Abstract
The Basin and Range province in the western United States hosts numerous low-slip-rate normal faults with diffuse and subtle surface expressions. Legacy aerial photographs, widely available across the region, can be used to generate high-resolution digital elevation models of these previously uncharacterized fault systems. Here, we test the limits and utility of aerial photograph-derived elevation products on the Drum Mountains fault zone—a virtually unstudied and enigmatic fault system in the eastern Basin and Range province of central Utah. We evaluate a new 2-m digital surface model produced from aerial photographs against other remotely sensed and field survey data and assess the various factors that contribute to noise, artifacts, and distortions. Despite some challenges, the new elevation model captures the complex array of cross-cutting fault scarps well. We demonstrate that the fault zone has variable net east- or west-down sense of displacement across a c. 8-km-wide zone of antithetic and synthetic traces. Optically stimulated luminescence ages and scarp profiles are used to constrain net extension rates across two transects and reveal that the Drum Mountains fault zone has average extension rates of c. 0.1–0.4 mm yr−1 over the last c. 35 ka. These rates are both faster than previously estimated and faster than most other faults in the region, and could be an order of magnitude higher if steep faults at the surface sole into a detachment at depth.
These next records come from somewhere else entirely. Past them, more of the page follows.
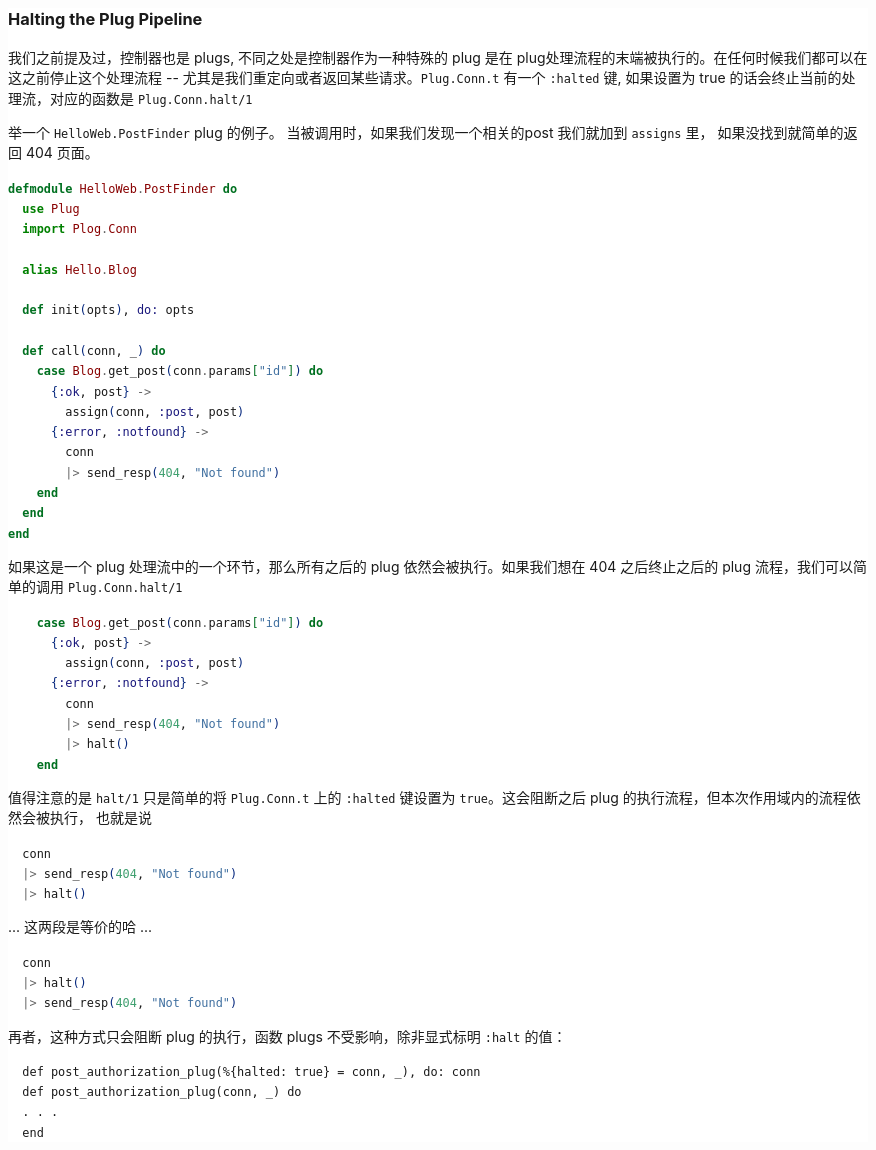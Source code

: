 
### Halting the Plug Pipeline

我们之前提及过，控制器也是 plugs, 不同之处是控制器作为一种特殊的 plug 是在 plug处理流程的末端被执行的。在任何时候我们都可以在这之前停止这个处理流程 -- 尤其是我们重定向或者返回某些请求。`Plug.Conn.t` 有一个 `:halted` 键, 如果设置为 true 的话会终止当前的处理流，对应的函数是 `Plug.Conn.halt/1`


举一个 `HelloWeb.PostFinder` plug 的例子。 当被调用时，如果我们发现一个相关的post 我们就加到 `assigns` 里， 如果没找到就简单的返回 404 页面。

```elixir
defmodule HelloWeb.PostFinder do
  use Plug
  import Plog.Conn

  alias Hello.Blog

  def init(opts), do: opts

  def call(conn, _) do
    case Blog.get_post(conn.params["id"]) do
      {:ok, post} ->
        assign(conn, :post, post)
      {:error, :notfound} ->
        conn
        |> send_resp(404, "Not found")
    end
  end
end
```

如果这是一个 plug 处理流中的一个环节，那么所有之后的 plug 依然会被执行。如果我们想在 404 之后终止之后的 plug 流程，我们可以简单的调用 `Plug.Conn.halt/1`

```elixir
    case Blog.get_post(conn.params["id"]) do
      {:ok, post} ->
        assign(conn, :post, post)
      {:error, :notfound} ->
        conn
        |> send_resp(404, "Not found")
        |> halt()
    end
```

值得注意的是 `halt/1` 只是简单的将 `Plug.Conn.t` 上的 `:halted` 键设置为 `true`。这会阻断之后 plug 的执行流程，但本次作用域内的流程依然会被执行， 也就是说

```elixir
  conn
  |> send_resp(404, "Not found")
  |> halt()
```

... 这两段是等价的哈 ...

```elixir
  conn
  |> halt()
  |> send_resp(404, "Not found")
```

再者，这种方式只会阻断 plug 的执行，函数 plugs 不受影响，除非显式标明 `:halt` 的值：

```
  def post_authorization_plug(%{halted: true} = conn, _), do: conn
  def post_authorization_plug(conn, _) do
  . . .
  end
```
Several models have been proposed for local and regional faulting at depth, but our data show that the offsets, rates, and geometries of faulting can be generated by the reactivation of pre-existing, cross-cutting faults in a structurally complex zone between other fault systems. This study highlights how legacy aerial-photograph-derived elevation products, in lieu of other high-resolution topographic datasets, can be used to study active faults, especially in remote regions where diffuse deformation would otherwise remain undetected.
Highlights
Photogrammetric techniques are commonly used to create dense point clouds and high-resolution digital surface models (DSMs) of faulted landscapes
The vertical separations we calculate across the fault zone in the 2m DSM match well with those calculated from the 5-m digital elevation model (DEM) (Figure 8)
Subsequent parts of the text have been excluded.